Additionally, Dr. Joseph noted that IRCT is most useful in planning and follow-up for radioembolization with yttrium-90 (90Y-RE) glass microspheres. This technology, which is increasingly used in treating hepatocellular carcinoma, involves the transarterial administration of minimally embolic microspheres loaded with 90Y-RE, a beta-emitting isotope delivering selective radiation to the tumor. Results of a recent clinical trial comparing the effectiveness of TACE and 90Y-RE determined that both treatments of patients with intermediate stage hepatocellular carcinoma had similar survival probabilities.1 However, the yttrium-90 treatment proved to be better tolerated and associated with fewer hospitalizations and treatment sessions.1
The ability of ultrasound to better characterize tumors, visualize fine blood vessels and detect micro-vascular blood flow in the liver, kidney, abdomen and lymph nodes is showing promise with Toshiba’s new ultrasound technology—Superb Micro-vascular Imaging. SMI was introduced at RSNA 2013 as a works-in-progress with its Aplio 500 system, and is now FDA-cleared.
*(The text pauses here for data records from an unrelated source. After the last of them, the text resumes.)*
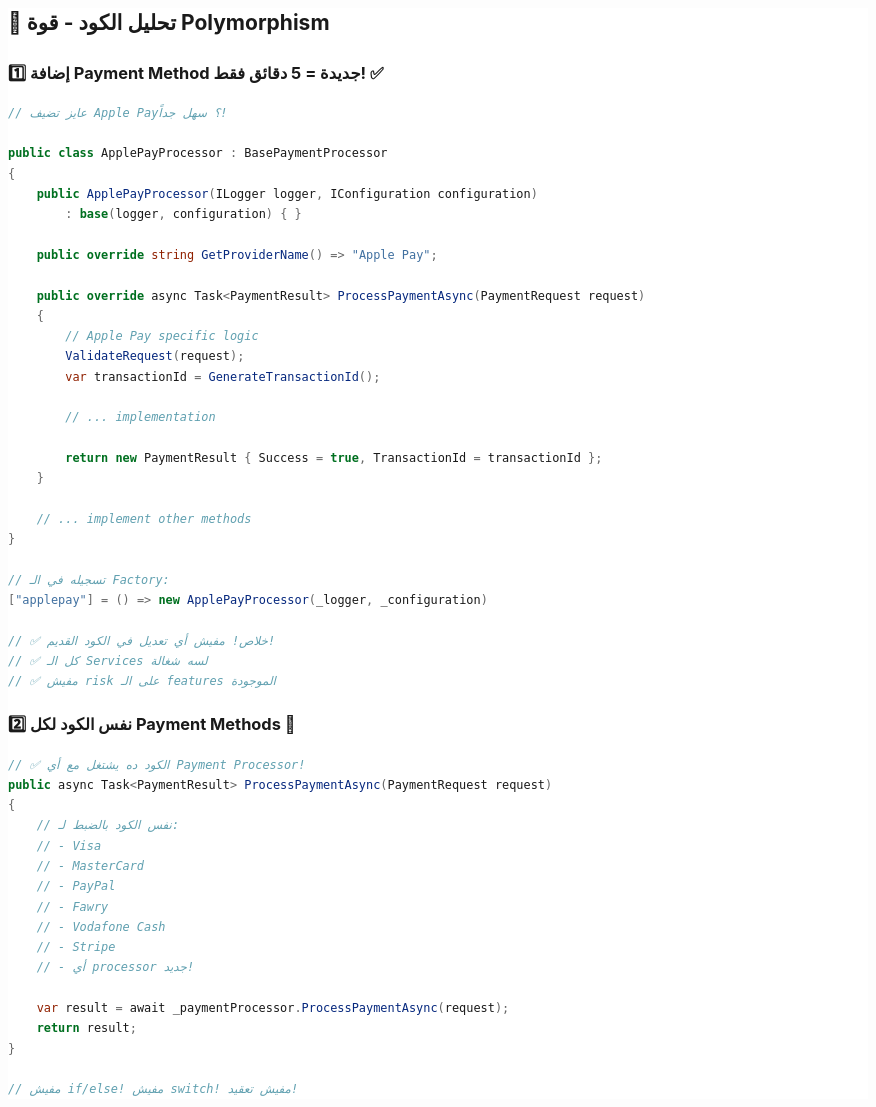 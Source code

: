 
## 🎯 تحليل الكود - قوة Polymorphism

### 1️⃣ **إضافة Payment Method جديدة = 5 دقائق فقط!** ✅

```csharp
// عايز تضيف Apple Pay؟ سهل جداً!

public class ApplePayProcessor : BasePaymentProcessor
{
    public ApplePayProcessor(ILogger logger, IConfiguration configuration) 
        : base(logger, configuration) { }
    
    public override string GetProviderName() => "Apple Pay";
    
    public override async Task<PaymentResult> ProcessPaymentAsync(PaymentRequest request)
    {
        // Apple Pay specific logic
        ValidateRequest(request);
        var transactionId = GenerateTransactionId();
        
        // ... implementation
        
        return new PaymentResult { Success = true, TransactionId = transactionId };
    }
    
    // ... implement other methods
}

// تسجيله في الـ Factory:
["applepay"] = () => new ApplePayProcessor(_logger, _configuration)

// ✅ خلاص! مفيش أي تعديل في الكود القديم!
// ✅ كل الـ Services لسه شغالة
// ✅ مفيش risk على الـ features الموجودة
```

### 2️⃣ **نفس الكود لكل Payment Methods** 🎯

```csharp
// ✅ الكود ده يشتغل مع أي Payment Processor!
public async Task<PaymentResult> ProcessPaymentAsync(PaymentRequest request)
{
    // نفس الكود بالضبط لـ:
    // - Visa
    // - MasterCard  
    // - PayPal
    // - Fawry
    // - Vodafone Cash
    // - Stripe
    // - أي processor جديد!
    
    var result = await _paymentProcessor.ProcessPaymentAsync(request);
    return result;
}

// مفيش if/else! مفيش switch! مفيش تعقيد!
```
SMI overcomes the limits of Doppler techniques for evaluating microvessels. It is a micro-vascular flow imaging mode designed to improve the visualization of blood flow, especially slow flow signals from microscopic vessels. The technology shows microvasculature in high resolution and with very fine detail. It also removes motion artifacts or clutter while visualizing low velocity blood flow at rates over 50 frames per second. Adrian Lim, MD, FRCR, adjunct professor of radiology and chief of ultrasound at Charing Cross Hospital of Imperial College Healthcare in London, England, has been evaluating SMI since 2012. Doppler ultrasound is a quick, non-invasive, and inexpensive method of assessing the vascularity of tissues and tumors. In addition to its fine image detail, he sees SMI as being advantageous for patients because no contrast agents are needed to evaluate lesion vascularity.
“I think that this technology will have a real impact in the assessment of kidney lesions,” said Dr. Lim. “It is very important to know if a kidney lesion is vascular or not. If it is a vascular solid lesion, it has to be biopsied or removed. If it is a complex solid or cystic lesion that has no vascularity, most physicians are willing to observe and follow up.
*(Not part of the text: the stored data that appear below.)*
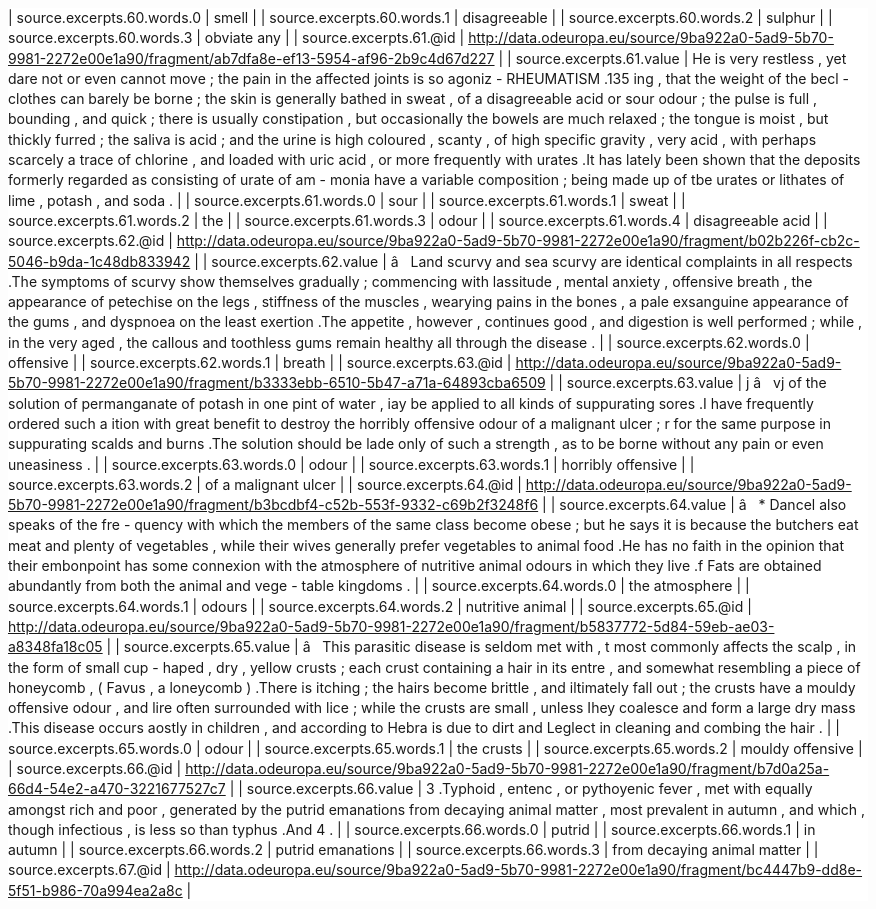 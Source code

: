 | source.excerpts.60.words.0 | smell |
| source.excerpts.60.words.1 | disagreeable |
| source.excerpts.60.words.2 | sulphur |
| source.excerpts.60.words.3 | obviate any |
| source.excerpts.61.@id | http://data.odeuropa.eu/source/9ba922a0-5ad9-5b70-9981-2272e00e1a90/fragment/ab7dfa8e-ef13-5954-af96-2b9c4d67d227 |
| source.excerpts.61.value | He is very restless , yet dare not or even cannot move ; the pain in the affected joints is so agoniz - RHEUMATISM .135 ing , that the weight of the becl - clothes can barely be borne ; the skin is generally bathed in sweat , of a disagreeable acid or sour odour ; the pulse is full , bounding , and quick ; there is usually constipation , but occasionally the bowels are much relaxed ; the tongue is moist , but thickly furred ; the saliva is acid ; and the urine is high coloured , scanty , of high specific gravity , very acid , with perhaps scarcely a trace of chlorine , and loaded with uric acid , or more frequently with urates .It has lately been shown that the deposits formerly regarded as consisting of urate of am - monia have a variable composition ; being made up of tbe urates or lithates of lime , potash , and soda . |
| source.excerpts.61.words.0 | sour |
| source.excerpts.61.words.1 | sweat |
| source.excerpts.61.words.2 | the |
| source.excerpts.61.words.3 | odour |
| source.excerpts.61.words.4 | disagreeable acid |
| source.excerpts.62.@id | http://data.odeuropa.eu/source/9ba922a0-5ad9-5b70-9981-2272e00e1a90/fragment/b02b226f-cb2c-5046-b9da-1c48db833942 |
| source.excerpts.62.value | â   Land scurvy and sea scurvy are identical complaints in all respects .The symptoms of scurvy show themselves gradually ; commencing with lassitude , mental anxiety , offensive breath , the appearance of petechise on the legs , stiffness of the muscles , wearying pains in the bones , a pale exsanguine appearance of the gums , and dyspnoea on the least exertion .The appetite , however , continues good , and digestion is well performed ; while , in the very aged , the callous and toothless gums remain healthy all through the disease . |
| source.excerpts.62.words.0 | offensive |
| source.excerpts.62.words.1 | breath |
| source.excerpts.63.@id | http://data.odeuropa.eu/source/9ba922a0-5ad9-5b70-9981-2272e00e1a90/fragment/b3333ebb-6510-5b47-a71a-64893cba6509 |
| source.excerpts.63.value | j â   vj of the solution of permanganate of potash in one pint of water , iay be applied to all kinds of suppurating sores .I have frequently ordered such a ition with great benefit to destroy the horribly offensive odour of a malignant ulcer ; r for the same purpose in suppurating scalds and burns .The solution should be lade only of such a strength , as to be borne without any pain or even uneasiness . |
| source.excerpts.63.words.0 | odour |
| source.excerpts.63.words.1 | horribly offensive |
| source.excerpts.63.words.2 | of a malignant ulcer |
| source.excerpts.64.@id | http://data.odeuropa.eu/source/9ba922a0-5ad9-5b70-9981-2272e00e1a90/fragment/b3bcdbf4-c52b-553f-9332-c69b2f3248f6 |
| source.excerpts.64.value | â   * Dancel also speaks of the fre - quency with which the members of the same class become obese ; but he says it is because the butchers eat meat and plenty of vegetables , while their wives generally prefer vegetables to animal food .He has no faith in the opinion that their embonpoint has some connexion with the atmosphere of nutritive animal odours in which they live .f Fats are obtained abundantly from both the animal and vege - table kingdoms . |
| source.excerpts.64.words.0 | the atmosphere |
| source.excerpts.64.words.1 | odours |
| source.excerpts.64.words.2 | nutritive animal |
| source.excerpts.65.@id | http://data.odeuropa.eu/source/9ba922a0-5ad9-5b70-9981-2272e00e1a90/fragment/b5837772-5d84-59eb-ae03-a8348fa18c05 |
| source.excerpts.65.value | â   This parasitic disease is seldom met with , t most commonly affects the scalp , in the form of small cup - haped , dry , yellow crusts ; each crust containing a hair in its entre , and somewhat resembling a piece of honeycomb , ( Favus , a loneycomb ) .There is itching ; the hairs become brittle , and iltimately fall out ; the crusts have a mouldy offensive odour , and lire often surrounded with lice ; while the crusts are small , unless Ihey coalesce and form a large dry mass .This disease occurs aostly in children , and according to Hebra is due to dirt and Leglect in cleaning and combing the hair . |
| source.excerpts.65.words.0 | odour |
| source.excerpts.65.words.1 | the crusts |
| source.excerpts.65.words.2 | mouldy offensive |
| source.excerpts.66.@id | http://data.odeuropa.eu/source/9ba922a0-5ad9-5b70-9981-2272e00e1a90/fragment/b7d0a25a-66d4-54e2-a470-3221677527c7 |
| source.excerpts.66.value | 3 .Typhoid , entenc , or pythoyenic fever , met with equally amongst rich and poor , generated by the putrid emanations from decaying animal matter , most prevalent in autumn , and which , though infectious , is less so than typhus .And 4 . |
| source.excerpts.66.words.0 | putrid |
| source.excerpts.66.words.1 | in autumn |
| source.excerpts.66.words.2 | putrid emanations |
| source.excerpts.66.words.3 | from decaying animal matter |
| source.excerpts.67.@id | http://data.odeuropa.eu/source/9ba922a0-5ad9-5b70-9981-2272e00e1a90/fragment/bc4447b9-dd8e-5f51-b986-70a994ea2a8c |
“At the very least, this avoids unnecessary biopsies or excisions,” he continued. “So with solid-appearing renal lesions or complex cystic regions, SMI ultrasound could be potentially very helpful.”
Dr. Lim also noted that SMI may be useful for complementing power Doppler ultrasound to determine whether vascular liver lesions are benign. For example, it may be able to aid the diagnosis of focal nodular hyperplasia.
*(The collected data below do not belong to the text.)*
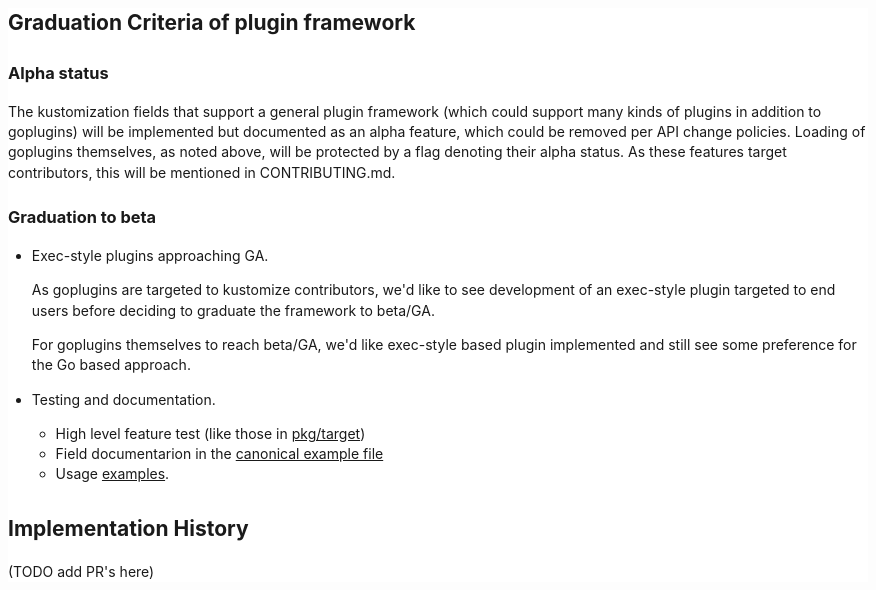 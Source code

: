 ## Graduation Criteria of plugin framework

### Alpha status

The kustomization fields that support a general plugin
framework (which could support many kinds of plugins in
addition to goplugins) will be implemented but
documented as an alpha feature, which could be removed
per API change policies. Loading of goplugins
themselves, as noted above, will be protected by a flag
denoting their alpha status.  As these features
target contributors, this will be mentioned
in CONTRIBUTING.md.

### Graduation to beta

* Exec-style plugins approaching GA.

  As goplugins are targeted to kustomize contributors,
  we'd like to see development of an exec-style plugin
  targeted to end users before deciding to graduate
  the framework to beta/GA.

  For goplugins themselves to reach beta/GA, we'd
  like exec-style based plugin implemented and still
  see some preference for the Go based approach.

* Testing and documentation.

  * High level feature test
    (like those in [pkg/target](https://github.com/kubernetes-sigs/kustomize/tree/master/api/internal/target))
  * Field documentarion in the
    [canonical example file](https://github.com/kubernetes-sigs/kustomize/blob/master/examples/helloWorld/kustomization.yaml)
  * Usage [examples](https://github.com/kubernetes-sigs/kustomize/tree/master/examples).


## Implementation History

(TODO add PR's here)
“This relatively common benign lesion has a characteristic enhancement pattern with contrast ultrasound, but because of its avid vascularity and classical ‘spoke-wheel’ vascular pattern, this can be nicely displayed on SMI, which would lend confidence to the diagnosis and in certain circumstances may even obviate the need for contrast enhancement,” he observed. “If this vascular lesion is detected as an incidental finding in a patient who came for a routine ultrasound scan for suspected gallstones, and the gray-scale appearances and SMI pattern of blood flow was compatible with focal nodular hyperplasia, the sonologist may be confident enough of the diagnosis not to perform any further confirmatory test [such as] contrast ultrasound or MRI. However, should it be in a patient with a history of cancer or chronic disease, then it would still be appropriate to confirm this with further cross-sectional imaging.”
Depending on the country where the exam is performed, use of SMI may be able to help avoid a biopsy of a breast lesion that has benign appearances, such as a fibroadenoma. “In the United Kingdom, a biopsy on all solid lesions is required. However, in the United States, a physician may recommend that a benign-appearing lesion could just be reimaged 6 months later,” said Dr. Lim. “In these circumstances, SMI may help with the decision on whether to biopsy or follow up. Breast cancers are complex, but an organized blood flow pattern detected with SMI may help distinguish a benign from malignant lesion, although this needs further investigation.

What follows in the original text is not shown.